La tragedia de la Palestina, luego de la Resolución de la Naciones Unidas que decidió en 1948 dividir su territorio para asentar al recién creado estado Israelí separando, de hecho, ambas poblaciones que hasta entonces convivían en paz y armonía, es una de las tragedias históricas más profundas y menos comprendida por el mundo occidental, y subestimada por las fuerzas fundamentalistas -terroristas que la sostienen.
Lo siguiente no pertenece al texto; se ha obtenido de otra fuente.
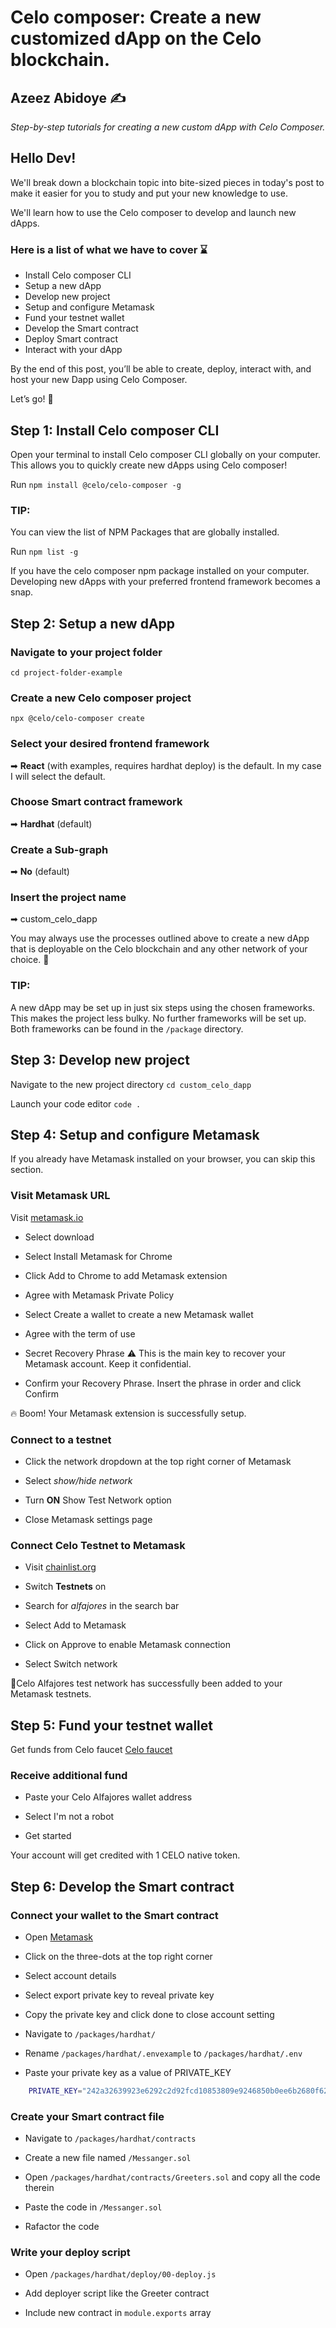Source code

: # Celo composer: Create a new customized dApp on the Celo blockchain.

## Azeez Abidoye ✍

_Step-by-step tutorials for creating a new custom dApp with Celo Composer._

## Hello Dev!

We'll break down a blockchain topic into bite-sized pieces in today's post to make it easier for you to study and put your new knowledge to use.

We'll learn how to use the Celo composer to develop and launch new dApps.

### Here is a list of what we have to cover ⌛

- Install Celo composer CLI
- Setup a new dApp
- Develop new project
- Setup and configure Metamask
- Fund your testnet wallet
- Develop the Smart contract
- Deploy Smart contract
- Interact with your dApp

By the end of this post, you’ll be able to create, deploy, interact with, and host your new Dapp using Celo Composer.

Let’s go! 🚀

## Step 1: Install Celo composer CLI

Open your terminal to install Celo composer CLI globally on your computer. This allows you to quickly create new dApps using Celo composer!

Run `npm install @celo/celo-composer -g`

### TIP:

You can view the list of NPM Packages that are globally installed.

Run `npm list -g`

If you have the celo composer npm package installed on your computer. Developing new dApps with your preferred frontend framework becomes a snap.

## Step 2: Setup a new dApp

### Navigate to your project folder

`cd project-folder-example`

### Create a new Celo composer project

`npx @celo/celo-composer create`

### Select your desired frontend framework

➡ **React** (with examples, requires hardhat deploy) is the default. In my case I will select the default.

### Choose Smart contract framework

➡ **Hardhat** (default)

### Create a Sub-graph

➡ **No** (default)

### Insert the project name

➡ custom_celo_dapp

You may always use the processes outlined above to create a new dApp that is deployable on the Celo blockchain and any other network of your choice. 🎉

### TIP:

A new dApp may be set up in just six steps using the chosen frameworks. This makes the project less bulky. No further frameworks will be set up. Both frameworks can be found in the `/package` directory.

## Step 3: Develop new project

Navigate to the new project directory
`cd custom_celo_dapp`

Launch your code editor
`code .`

## Step 4: Setup and configure Metamask

If you already have Metamask installed on your browser, you can skip this section.

### Visit Metamask URL

Visit
[metamask.io](https://metamask.io)

- Select download

- Select Install Metamask for Chrome

- Click Add to Chrome to add Metamask extension

- Agree with Metamask Private Policy

- Select Create a wallet to create a new Metamask wallet

- Agree with the term of use

- Secret Recovery Phrase
  ⚠ This is the main key to recover your Metamask account. Keep it confidential.

- Confirm your Recovery Phrase. Insert the phrase in order and click Confirm

🔥 Boom! Your Metamask extension is successfully setup.

### Connect to a testnet

- Click the network dropdown at the top right corner of Metamask

- Select _show/hide network_

- Turn **ON** Show Test Network option

- Close Metamask settings page

### Connect Celo Testnet to Metamask

- Visit [chainlist.org](https://chainlist.org/)

- Switch **Testnets** on

- Search for _alfajores_ in the search bar

- Select Add to Metamask

- Click on Approve to enable Metamask connection

- Select Switch network

🎉Celo Alfajores test network has successfully been added to your Metamask testnets.

## Step 5: Fund your testnet wallet

Get funds from Celo faucet
[Celo faucet](https://celo.org/developers/faucet)

### Receive additional fund

- Paste your Celo Alfajores wallet address

- Select I'm not a robot

- Get started

Your account will get credited with 1 CELO native token.

## Step 6: Develop the Smart contract

### Connect your wallet to the Smart contract

- Open [Metamask](https://metamask.io)

- Click on the three-dots at the top right corner

- Select account details

- Select export private key to reveal private key

- Copy the private key and click done to close account setting

- Navigate to `/packages/hardhat/`

- Rename `/packages/hardhat/.envexample` to `/packages/hardhat/.env`

- Paste your private key as a value of PRIVATE_KEY

```bash
    PRIVATE_KEY="242a32639923e6292c2d92fcd10853809e9246850b0ee6b2680f6232122b435a"
```

### Create your Smart contract file

- Navigate to `/packages/hardhat/contracts`

- Create a new file named `/Messanger.sol`

- Open `/packages/hardhat/contracts/Greeters.sol` and copy all the code therein

- Paste the code in `/Messanger.sol`

- Rafactor the code

### Write your deploy script

- Open `/packages/hardhat/deploy/00-deploy.js`

- Add deployer script like the Greeter contract

- Include new contract in `module.exports` array
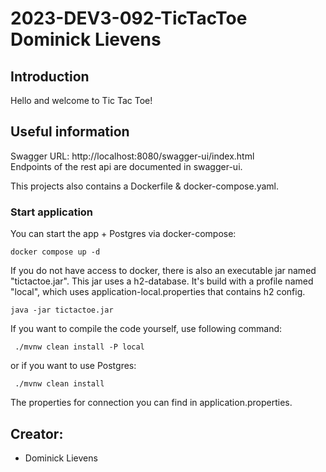 # 2023-DEV3-092-TicTacToe Dominick Lievens

## Introduction
Hello and welcome to Tic Tac Toe!

## Useful information
Swagger URL:
http://localhost:8080/swagger-ui/index.html
\
Endpoints of the rest api are documented in swagger-ui.

This projects also contains a Dockerfile & docker-compose.yaml.

### Start application
You can start the app + Postgres via docker-compose:
```shell
docker compose up -d
```

If you do not have access to docker, there is also an executable jar named "tictactoe.jar". 
This jar uses a h2-database. It's build with a profile named "local", which uses application-local.properties that contains h2 config. 
```shell
java -jar tictactoe.jar
```

If you want to compile the code yourself, use following command:
```shell
 ./mvnw clean install -P local
```
or if you want to use Postgres:
```shell
 ./mvnw clean install
```
The properties for connection you can find in application.properties.

## Creator:
- Dominick Lievens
Desalojados de su propio territorio, que por razones históricas, jurídicas y de humanidad le corresponden, los palestinos refugiados viven en el vórtice de la tragedia de su país, ocupado por un entrenado ejército israelí que brutalmente les veja, les humilla, les tortura, los discrimina, los maltrata y explota, negándole su condición humana, el derecho a vivir con dignidad.
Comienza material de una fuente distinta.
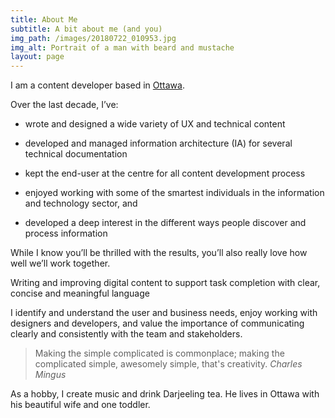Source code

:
 ```yaml
---
title: About Me
subtitle: A bit about me (and you)
img_path: /images/20180722_010953.jpg
img_alt: Portrait of a man with beard and mustache
layout: page
---
```

I am a content developer based in [Ottawa](https://theplanetd.com/things-to-do-in-ottawa/).

Over the last decade, I’ve:

*   wrote and designed a wide variety of UX and technical content

*   developed and managed information architecture (IA) for several technical documentation

*   kept the end-user at the centre for all content development process

*   enjoyed working with some of the smartest individuals in the information and technology sector, and

*   developed a deep interest in the different ways people discover and process information

While I know you’ll be thrilled with the results, you’ll also really love how well we’ll work together.

Writing and improving digital content to support task completion with clear, concise and meaningful language

I identify and understand the user and business needs, enjoy working with designers and developers, and value the importance of communicating clearly and consistently with the team and stakeholders.

> Making the simple complicated is commonplace; making the complicated simple, awesomely simple, that's creativity. <cite>Charles Mingus</cite>

As a hobby, I create music and drink Darjeeling tea.  He lives in Ottawa with his beautiful wife and one toddler.
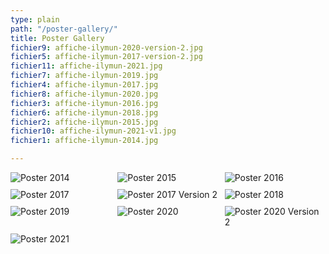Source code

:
 ```yaml
---
type: plain
path: "/poster-gallery/"
title: Poster Gallery
fichier9: affiche-ilymun-2020-version-2.jpg
fichier5: affiche-ilymun-2017-version-2.jpg
fichier11: affiche-ilymun-2021.jpg
fichier7: affiche-ilymun-2019.jpg
fichier4: affiche-ilymun-2017.jpg
fichier8: affiche-ilymun-2020.jpg
fichier3: affiche-ilymun-2016.jpg
fichier6: affiche-ilymun-2018.jpg
fichier2: affiche-ilymun-2015.jpg
fichier10: affiche-ilymun-2021-v1.jpg
fichier1: affiche-ilymun-2014.jpg

---
```

<div class="wrapper" style="display:grid;grid-template-columns:repeat(3,1fr);grid-gap:10px;">

<img src="/poster-gallery/affiche-ilymun-2014.jpg" alt="Poster 2014">

<img src="/poster-gallery/affiche-ilymun-2015.jpg" alt="Poster 2015">

<img src="/poster-gallery/affiche-ilymun-2016.jpg" alt="Poster 2016">

<img src="/poster-gallery/affiche-ilymun-2017.jpg" alt="Poster 2017">

<img src="/poster-gallery/affiche-ilymun-2017-version-2.jpg" alt="Poster 2017 Version 2">

<img src="/poster-gallery/affiche-ilymun-2018.jpg" alt="Poster 2018">

<img src="/poster-gallery/affiche-ilymun-2019.jpg" alt="Poster 2019">

<img src="/poster-gallery/affiche-ilymun-2020.jpg" alt="Poster 2020">

<img src="/poster-gallery/affiche-ilymun-2020-version-2.jpg" alt="Poster 2020 Version 2">

<img src="/poster-gallery/affiche-ilymun-2021.jpg" alt="Poster 2021">

</div>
Un ejército represivo de un Estado moderno y poderoso, pero fanatizado por una facción política religiosa que aspira al exterminio de los palestinos y al control absoluto de la franja de Gaza y Cisjordania bajo el pretexto de su seguridad nacional. Un Estado despótico que, ignorando la propia tragedia sufrida por su pueblo la explota despreciando y torpedeando, sistemáticamente, todo esfuerzo de convivencia pacífica, con acciones provocativas y desproporcionadas.
Las imágenes permanentes, repetitivas, cada vez mas atroces, de esa política oficial de exterminio que muestran los cuerpos mutilados y de niños muertos en brazos de sus padres, la desolación de una población aterrorizada y perseguida, la desintegración de familias enteras, no llegan aún a trasmitir el terror, el dolor y la frustración que se interioriza en el corazón de los supervivientes y se convierte en odio y furor que alienta el martirologio y la lucha desigual del combatiente nacionalista haciendo imposible la paz deseada.
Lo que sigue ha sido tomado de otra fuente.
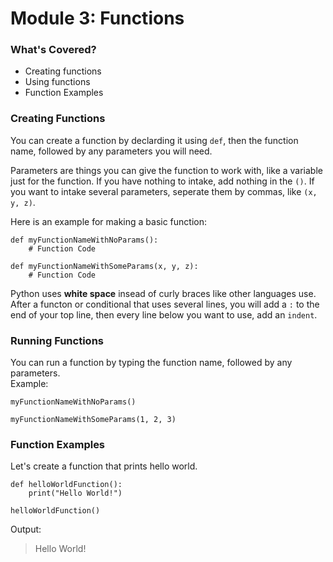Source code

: # Module 3: Functions
### What's Covered?
- Creating functions
- Using functions
- Function Examples

### Creating Functions
You can create a function by declarding it using `def`, then the function name, followed by any parameters you will need.  

Parameters are things you can give the function to work with, like a variable just for the function. If you have nothing to intake, add nothing in the `()`. If you want to intake several parameters, seperate them by commas, like `(x, y, z)`.

Here is an example for making a basic function:
```
def myFunctionNameWithNoParams():
    # Function Code

def myFunctionNameWithSomeParams(x, y, z):
    # Function Code
```

Python uses **white space** insead of curly braces like other languages use. After a functon or conditional that uses several lines, you will add a `:` to the end of your top line, then every line below you want to use, add an `indent`. 


### Running Functions
You can run a function by typing the function name, followed by any parameters.  
Example:
```
myFunctionNameWithNoParams()

myFunctionNameWithSomeParams(1, 2, 3)
```

### Function Examples
Let's create a function that prints hello world.
```
def helloWorldFunction():
    print("Hello World!")

helloWorldFunction()
```
Output:  
> Hello World!
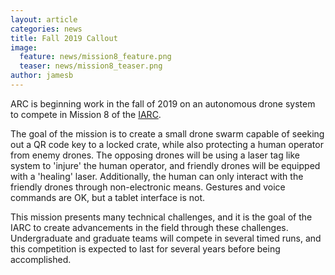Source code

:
 ```yaml
---
layout: article
categories: news
title: Fall 2019 Callout
image:
  feature: news/mission8_feature.png
  teaser: news/mission8_teaser.png
author: jamesb
---
```

ARC is beginning work in the fall of 2019 on an autonomous drone system to compete in Mission 8 of the [IARC](http://aerialroboticscompetition.org/).

The goal of the mission is to create a small drone swarm capable of seeking out a QR code key to a locked crate, while also protecting a human operator from enemy drones. The opposing drones will be using a laser tag like system to 'injure' the human operator, and friendly drones will be equipped with a 'healing' laser. Additionally, the human can only interact with the friendly drones through non-electronic means. Gestures and voice commands are OK, but a tablet interface is not.

This mission presents many technical challenges, and it is the goal of the IARC to create advancements in the field through these challenges. Undergraduate and graduate teams will compete in several timed runs, and this competition is expected to last for several years before being accomplished.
200, 300, 400 muertos poco importan. El ejército no ha terminado su misión responde altanero y soberbio el Primer Ministro de Israel a las voces de piedad e indignación, condenando y arrastrando a su pueblo a mayores desgracias.
La paz duradera pierde su sentido. Se torna en una palabra hueca, en un mundo desquiciado. Desbordado por pasiones de locura. Las leyes humanitarias, los tratados y convenios internacionales, las condenas y los llamados a la paz son pura retórica. El odio recíproco, alimentado por fuerzas malvadas, sustituye la inocencia y todo intento de reconciliación y de perdón parecen condenados irremisiblemente al fracaso.
Todavía hay quienes sostienen su factibilidad. Pero ¿dónde se hallan, en qué planeta, la fuerza moral y política que la imponga? Israel no va a renunciar a Jerusalem ni los palestinos tampoco. El mismo Dios los separa y las fuerzas del mal se alían para perpetuar una tragedia que no tiene nombre.